• Work task: Output every line of the listing, exactly and completely.

• Stored data:
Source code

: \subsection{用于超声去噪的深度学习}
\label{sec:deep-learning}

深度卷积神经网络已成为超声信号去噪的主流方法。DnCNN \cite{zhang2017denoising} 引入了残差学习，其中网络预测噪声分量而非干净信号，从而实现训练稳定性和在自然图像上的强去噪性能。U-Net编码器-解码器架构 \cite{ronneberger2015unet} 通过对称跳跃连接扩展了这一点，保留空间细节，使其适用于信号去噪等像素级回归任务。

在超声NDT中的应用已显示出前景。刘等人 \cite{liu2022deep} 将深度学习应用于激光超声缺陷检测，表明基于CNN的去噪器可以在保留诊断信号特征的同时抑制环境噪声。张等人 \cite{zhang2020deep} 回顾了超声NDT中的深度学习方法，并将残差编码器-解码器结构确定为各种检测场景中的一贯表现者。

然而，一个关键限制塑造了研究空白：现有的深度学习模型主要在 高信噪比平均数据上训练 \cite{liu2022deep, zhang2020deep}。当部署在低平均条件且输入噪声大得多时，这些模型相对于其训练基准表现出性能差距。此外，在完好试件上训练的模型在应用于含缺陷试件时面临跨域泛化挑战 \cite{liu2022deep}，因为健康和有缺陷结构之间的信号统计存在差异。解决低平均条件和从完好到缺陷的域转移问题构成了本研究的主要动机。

• Result of this task:
Source code

: \subsection{用于超声去噪的深度学习}
\label{sec:deep-learning}

深度卷积神经网络已成为超声信号去噪的主流方法。DnCNN \cite{zhang2017denoising} 引入了残差学习，其中网络预测噪声分量而非干净信号，从而实现训练稳定性和在自然图像上的强去噪性能。U-Net编码器-解码器架构 \cite{ronneberger2015unet} 通过对称跳跃连接扩展了这一点，保留空间细节，使其适用于信号去噪等像素级回归任务。

在超声NDT中的应用已显示出前景。刘等人 \cite{liu2022deep} 将深度学习应用于激光超声缺陷检测，表明基于CNN的去噪器可以在保留诊断信号特征的同时抑制环境噪声。张等人 \cite{zhang2020deep} 回顾了超声NDT中的深度学习方法，并将残差编码器-解码器结构确定为各种检测场景中的一贯表现者。

然而，一个关键限制塑造了研究空白：现有的深度学习模型主要在 高信噪比平均数据上训练 \cite{liu2022deep, zhang2020deep}。当部署在低平均条件且输入噪声大得多时，这些模型相对于其训练基准表现出性能差距。此外，在完好试件上训练的模型在应用于含缺陷试件时面临跨域泛化挑战 \cite{liu2022deep}，因为健康和有缺陷结构之间的信号统计存在差异。解决低平均条件和从完好到缺陷的域转移问题构成了本研究的主要动机。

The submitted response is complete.